Reliable, reproducible, and timely estimates of inland water quality from remote sensing can provide foundational insight to improve water management decisions, empower stakeholders to monitor their waterbodies, and help scientists better understand how inland waterbodies are changing. However, using remote sensing to produce robust estimates of key water quality parameters like chlorophyll a (a proxy for algal biomass), sediment concentrations, dissolved organic carbon, and overall water clarity requires a harmonized, clean, and analysis-ready ground-truth dataset. One such dataset is AquaSat, a database of more than 600,000 “matchups” that pair in-situ water quality grab samples with surface reflectance data from Landsat 5, 7, 8 data over the Continental United States (Ross et al. 2019). The purpose of the proposed work is to dramatically expand and improve AquaSat in three crucial ways. First, we will incorporate more in-situ data from water quality sensors, optically inactive constituents like nutrients, and more data sources from the Water Quality Portal and additional data sources (e.g., LAGOS USA; Soranno et al. 2015). Second, we will create a data quality tiering system to address issues in the original dataset: restrictive-data that is verifiably self-similar across organizations and time-periods and can be considered completely interchangeable; narrowed-data that we have good reason to believe is self-similar, but for which we can’t verify full harmony across data providers; inclusive-data, the current level of data provided by AquaSat, where data are assumed to be reliable and harmonized unless obvious differences exist.
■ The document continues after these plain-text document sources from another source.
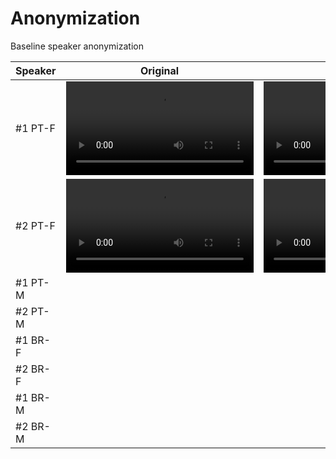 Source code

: # Anonymization

Baseline speaker anonymization

| Speaker | Original | McAdams | Multilingual |
|---------|----------|---------|--------------|
| #1 PT-F |<video src="https://github.com/user-attachments/assets/cd365142-3651-467b-85d1-0aa9db8823c9">| <video src="https://github.com/user-attachments/assets/d7789a44-1703-4787-bc1b-317d6e11ca53">|<video src="https://github.com/user-attachments/assets/19d6d10e-95ba-46d7-b40d-5537d26a772f">|
| #2 PT-F |<video src="https://github.com/user-attachments/assets/1887929a-5cc9-47d3-b96d-980534b9b504">|<video src="https://github.com/user-attachments/assets/1e7bdfe0-4b9f-4d5a-8e30-44ffb2365ed0">|<video src="https://github.com/user-attachments/assets/f5d4c661-8407-4925-b2c8-4f2960f229ce">|
| #1 PT-M |        |           |              |
| #2 PT-M |        |           |              |
| #1 BR-F |        |           |              |
| #2 BR-F |        |           |              |
| #1 BR-M |        |           |              |
| #2 BR-M |        |           |              |






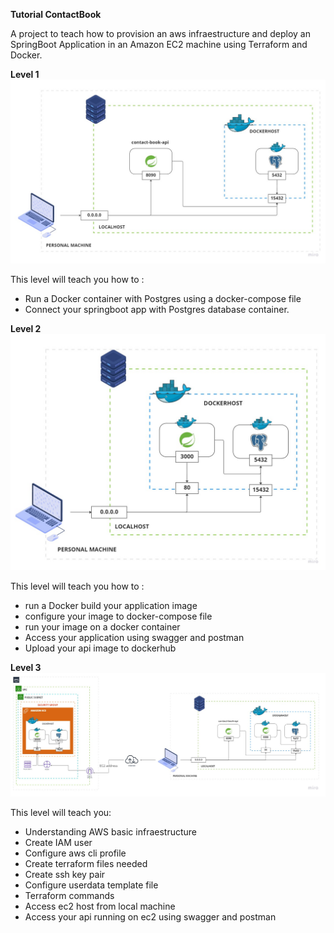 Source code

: **Tutorial ContactBook**

A project to teach how to provision an aws infraestructure and deploy an SpringBoot
Application in an Amazon EC2 machine using Terraform and Docker.

**Level 1**
<img src=diagram/tutorial-diagram-level-1.jpg>

This level will teach you how to :
- Run a Docker container with Postgres using a docker-compose file
- Connect your springboot app with Postgres database container.

**Level 2**
<img src=diagram/tutorial-diagram-level-2.jpg>

This level will teach you how to :
- run a Docker build your application image
- configure your image to docker-compose file
- run your image on a docker container
- Access your application using swagger and postman
- Upload your api image to dockerhub

**Level 3**
<img src=diagram/tutorial-diagram-level-3.jpg>

This level will teach you:
- Understanding AWS basic infraestructure
- Create IAM user
- Configure aws cli profile
- Create terraform files needed
- Create ssh key pair
- Configure userdata template file
- Terraform commands
- Access ec2 host from local machine
- Access your api running on ec2 using swagger and postman
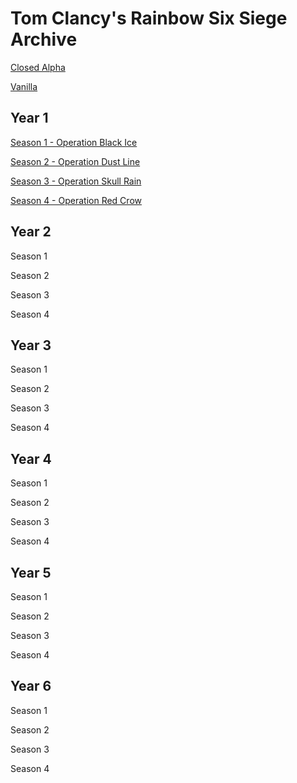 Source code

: # Tom Clancy's Rainbow Six Siege Archive

[Closed Alpha](https://github.com/Rainbow6Game/Tom-Clancy-s-Rainbow-Six-Siege/releases/tag/closedalpha)

[Vanilla](https://github.com/Rainbow6Game/Tom-Clancy-s-Rainbow-Six-Siege/releases/tag/y0s0)

## Year 1
[Season 1 - Operation Black Ice](https://github.com/Rainbow6Game/Tom-Clancy-s-Rainbow-Six-Siege/releases/tag/y1s1)

[Season 2 - Operation Dust Line](https://github.com/Rainbow6Game/Tom-Clancy-s-Rainbow-Six-Siege/releases/tag/y1s2)

[Season 3 - Operation Skull Rain](https://github.com/Rainbow6Game/Tom-Clancy-s-Rainbow-Six-Siege/releases/tag/y1s3)

[Season 4 - Operation Red Crow](https://github.com/Rainbow6Game/Tom-Clancy-s-Rainbow-Six-Siege/releases/tag/y1s4)

## Year 2
Season 1

Season 2

Season 3

Season 4


## Year 3

Season 1

Season 2

Season 3

Season 4


## Year 4

Season 1

Season 2

Season 3

Season 4


## Year 5

Season 1

Season 2

Season 3

Season 4


## Year 6

Season 1

Season 2

Season 3

Season 4

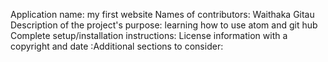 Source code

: Application name: my first website
Names of contributors: Waithaka Gitau
Description of the project's purpose: learning how to use atom and git hub
Complete setup/installation instructions:
License information with a copyright and date
:Additional sections to consider:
Third, we will add new satellites and spectral bands to our matchup database, including Sentinel-2, MODIS-AQUA, and Sentinel-3. All of these additional satellites or constellations of satellites have potential use for remote sensing of water quality, and this new work will add them to the AquaSat database. These improvements, along with tutorials and workshops developed by the project, will enable USGS, NASA, and academic researchers to more easily and reliably observe water quality patterns at unprecedented spatial and temporal scales.